Thursday, December 31, 2009

Just Joking Around

We hosted one of Chris' friends for a sleep-over recently. One of the beauties (and curses) of winter break is that every day becomes a Saturday night. "John" arrived at about 6:30pm, with pizza and cherry pie fueling the pre-Tween festivities. Without my darling wife Terry here (off on a trip to her folks' in New Mexico) I was left to fend for myself. So I did what any well-adjusted parent would do. I locked myself in the bedroom and watched a Humphrey Bogart movie.

My take on sleep-overs is that unless there is blood seeping under a door, or screams in the middle of the night, the kids can take care of themselves. After a peaceful night, I fixed chocolate chip pancakes for the boys and John's dad arrived (on a white stallion if I'm not mistaken) around 10:30am and we sent them on their way.

What I've realized lately is that as complex as toys and video games can be, my sons can be amused and enthralled by the simplest things. A conversation about bodily functions can lead to non-stop giggles for an hour. A game of "Go Fish" makes us all giddy. Knock-knock jokes with non-sensical punch lines reach from the early morning into the night.

One difference between the current generation of parents and parents of the past, is that today we seem to want to plan every excursion, or fill every minutes of our kids' time with swim and guitar lessons. Scheduling in un-structured time to enjoy each other's company might help our children understand that the simplest pleasures lead to the most lasting rewards.

Wednesday, December 9, 2009

I Never Had a Christmas Tree

Okay, so technically that's not true. Despite our Jewish roots, I do recall badgering my Mom and Dad into buying a Christmas tree one year. This was probably 1967 or 1968, somewhere in that turbulent decade (I blame all of my pre-teen idiosyncracies on the Summer of Love). Growing up in a predominantly Christian city, with holiday advertising and media all around, it was frankly hard to understand why we should be any different than the families of all my friends.

One of things I'm proudest of as a father is that my kids are growing up with a strong sense of who they are.
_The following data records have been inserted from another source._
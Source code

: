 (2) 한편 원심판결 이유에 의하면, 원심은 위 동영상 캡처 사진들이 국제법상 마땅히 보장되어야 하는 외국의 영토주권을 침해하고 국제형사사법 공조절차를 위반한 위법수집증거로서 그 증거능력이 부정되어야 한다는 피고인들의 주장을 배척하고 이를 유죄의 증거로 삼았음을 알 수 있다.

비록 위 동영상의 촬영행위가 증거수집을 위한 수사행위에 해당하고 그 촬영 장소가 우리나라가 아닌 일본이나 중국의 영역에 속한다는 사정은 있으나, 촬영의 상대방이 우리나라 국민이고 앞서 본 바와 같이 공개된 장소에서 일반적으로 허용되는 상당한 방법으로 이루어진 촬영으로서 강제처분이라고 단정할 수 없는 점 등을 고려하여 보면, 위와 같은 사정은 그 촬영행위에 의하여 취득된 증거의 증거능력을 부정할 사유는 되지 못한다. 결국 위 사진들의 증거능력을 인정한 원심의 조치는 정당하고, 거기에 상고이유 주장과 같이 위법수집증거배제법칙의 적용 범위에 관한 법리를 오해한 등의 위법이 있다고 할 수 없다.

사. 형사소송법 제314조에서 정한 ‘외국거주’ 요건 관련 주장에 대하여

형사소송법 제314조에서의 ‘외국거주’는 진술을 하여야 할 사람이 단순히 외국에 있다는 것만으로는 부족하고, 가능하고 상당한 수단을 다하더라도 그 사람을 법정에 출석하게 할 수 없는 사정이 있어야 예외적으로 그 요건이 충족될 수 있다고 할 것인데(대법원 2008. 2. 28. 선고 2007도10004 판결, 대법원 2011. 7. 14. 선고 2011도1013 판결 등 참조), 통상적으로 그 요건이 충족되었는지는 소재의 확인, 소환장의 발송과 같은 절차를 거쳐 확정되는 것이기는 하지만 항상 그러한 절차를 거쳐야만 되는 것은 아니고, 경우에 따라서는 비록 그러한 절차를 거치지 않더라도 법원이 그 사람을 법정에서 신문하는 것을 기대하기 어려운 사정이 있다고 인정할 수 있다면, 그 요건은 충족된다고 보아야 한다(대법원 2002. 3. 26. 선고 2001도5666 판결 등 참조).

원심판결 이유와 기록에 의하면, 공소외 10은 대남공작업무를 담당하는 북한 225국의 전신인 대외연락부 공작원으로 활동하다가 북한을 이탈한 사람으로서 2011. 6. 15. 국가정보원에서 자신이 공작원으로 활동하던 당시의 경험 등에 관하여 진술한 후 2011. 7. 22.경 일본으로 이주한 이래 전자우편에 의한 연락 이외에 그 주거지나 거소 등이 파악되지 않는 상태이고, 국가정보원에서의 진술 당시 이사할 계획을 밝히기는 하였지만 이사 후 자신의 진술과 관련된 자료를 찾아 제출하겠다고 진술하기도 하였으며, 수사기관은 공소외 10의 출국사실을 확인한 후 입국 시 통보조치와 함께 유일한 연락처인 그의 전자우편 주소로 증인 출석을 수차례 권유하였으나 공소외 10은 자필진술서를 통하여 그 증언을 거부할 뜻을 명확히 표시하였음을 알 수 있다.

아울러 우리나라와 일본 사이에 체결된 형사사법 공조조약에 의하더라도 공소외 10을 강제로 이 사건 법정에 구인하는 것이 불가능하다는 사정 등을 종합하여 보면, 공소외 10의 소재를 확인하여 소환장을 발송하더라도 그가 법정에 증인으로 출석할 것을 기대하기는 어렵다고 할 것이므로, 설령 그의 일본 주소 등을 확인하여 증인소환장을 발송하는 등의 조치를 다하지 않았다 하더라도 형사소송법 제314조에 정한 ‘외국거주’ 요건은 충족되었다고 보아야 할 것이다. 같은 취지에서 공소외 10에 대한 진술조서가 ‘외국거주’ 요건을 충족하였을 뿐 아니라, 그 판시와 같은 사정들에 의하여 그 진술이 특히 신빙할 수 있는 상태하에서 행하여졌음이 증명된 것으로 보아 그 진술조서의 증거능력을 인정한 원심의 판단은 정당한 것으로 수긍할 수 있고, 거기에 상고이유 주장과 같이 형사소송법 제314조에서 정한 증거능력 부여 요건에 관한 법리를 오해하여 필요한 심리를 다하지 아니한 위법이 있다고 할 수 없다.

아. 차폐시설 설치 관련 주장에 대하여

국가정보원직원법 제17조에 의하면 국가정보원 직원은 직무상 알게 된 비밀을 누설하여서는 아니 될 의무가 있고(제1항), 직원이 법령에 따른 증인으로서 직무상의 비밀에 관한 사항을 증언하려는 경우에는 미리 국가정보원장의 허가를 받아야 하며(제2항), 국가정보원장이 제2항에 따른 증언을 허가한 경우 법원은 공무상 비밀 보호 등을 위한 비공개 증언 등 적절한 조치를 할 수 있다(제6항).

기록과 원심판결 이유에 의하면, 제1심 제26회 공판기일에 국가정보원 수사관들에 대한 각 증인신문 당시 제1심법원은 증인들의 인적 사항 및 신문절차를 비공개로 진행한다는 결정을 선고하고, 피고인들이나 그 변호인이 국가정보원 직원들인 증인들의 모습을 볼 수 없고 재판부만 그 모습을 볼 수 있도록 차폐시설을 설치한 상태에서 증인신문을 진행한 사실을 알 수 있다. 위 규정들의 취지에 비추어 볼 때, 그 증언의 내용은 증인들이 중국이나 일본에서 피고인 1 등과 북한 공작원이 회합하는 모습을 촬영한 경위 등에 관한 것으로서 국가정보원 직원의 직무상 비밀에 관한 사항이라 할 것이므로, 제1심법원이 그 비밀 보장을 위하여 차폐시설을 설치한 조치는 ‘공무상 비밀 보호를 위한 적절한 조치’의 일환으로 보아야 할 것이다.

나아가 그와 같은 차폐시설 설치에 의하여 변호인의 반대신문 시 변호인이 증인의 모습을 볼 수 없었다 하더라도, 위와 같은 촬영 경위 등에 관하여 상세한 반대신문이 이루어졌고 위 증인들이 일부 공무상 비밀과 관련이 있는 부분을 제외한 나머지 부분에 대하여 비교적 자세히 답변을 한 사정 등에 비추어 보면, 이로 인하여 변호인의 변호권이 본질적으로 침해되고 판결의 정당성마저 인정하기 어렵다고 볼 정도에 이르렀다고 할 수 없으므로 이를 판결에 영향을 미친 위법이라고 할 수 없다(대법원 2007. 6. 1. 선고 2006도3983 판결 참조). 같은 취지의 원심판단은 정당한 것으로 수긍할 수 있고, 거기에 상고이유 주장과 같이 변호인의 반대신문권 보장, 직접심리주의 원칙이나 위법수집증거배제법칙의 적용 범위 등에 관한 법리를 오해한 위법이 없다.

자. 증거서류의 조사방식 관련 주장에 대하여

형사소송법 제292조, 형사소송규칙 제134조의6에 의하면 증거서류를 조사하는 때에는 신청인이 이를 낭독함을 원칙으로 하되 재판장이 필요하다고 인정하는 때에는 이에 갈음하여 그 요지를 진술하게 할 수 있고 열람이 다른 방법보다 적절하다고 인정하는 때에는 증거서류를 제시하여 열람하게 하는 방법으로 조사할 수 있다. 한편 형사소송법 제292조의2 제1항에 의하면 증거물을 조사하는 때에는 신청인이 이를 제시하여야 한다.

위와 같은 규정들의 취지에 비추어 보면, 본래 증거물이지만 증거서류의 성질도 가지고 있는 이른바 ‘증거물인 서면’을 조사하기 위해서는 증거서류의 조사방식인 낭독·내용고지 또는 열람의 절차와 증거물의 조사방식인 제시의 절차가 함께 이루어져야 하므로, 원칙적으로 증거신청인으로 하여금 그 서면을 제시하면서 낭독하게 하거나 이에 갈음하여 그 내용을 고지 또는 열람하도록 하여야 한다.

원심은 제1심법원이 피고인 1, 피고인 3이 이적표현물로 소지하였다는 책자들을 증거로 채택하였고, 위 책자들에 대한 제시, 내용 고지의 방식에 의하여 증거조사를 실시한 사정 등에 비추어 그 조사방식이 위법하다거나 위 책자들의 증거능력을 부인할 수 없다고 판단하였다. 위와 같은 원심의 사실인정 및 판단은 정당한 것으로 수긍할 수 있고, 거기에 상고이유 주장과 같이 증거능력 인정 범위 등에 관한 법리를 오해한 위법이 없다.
My wife is Mexican/Catholic, I am Jewish/French/Polish/German/Russian. Our two sons know that they represent a melding of cultures and beliefs. I'm amazed at how easily they slip from culture to culture. One moment we're lighting Hannukah candles, the next we're sitting in church as communion is taken. I've been the beneficiary of many lectures from the booster seats in the back of the car on God and spirituality, each one delivered with the passion of true faith.

How we teach our children to be proud of their heritage is paramount to how they define themselves. Where previous generations of parents may have found subjects like this "taboo" or too "complicated" to talk about, 21st century parents have the opportunity to challenge kids intellectually. The more I discuss real-life issues with my sons, whether it's politics or the dalliances of Tiger Woods, the more I realize that my kids are growing up fully capable of making decisions about values for themselves.

Since we embrace all the cultures of our family heritage, we celebrate both Hannukah and Christmas. It's nice to have a tree again!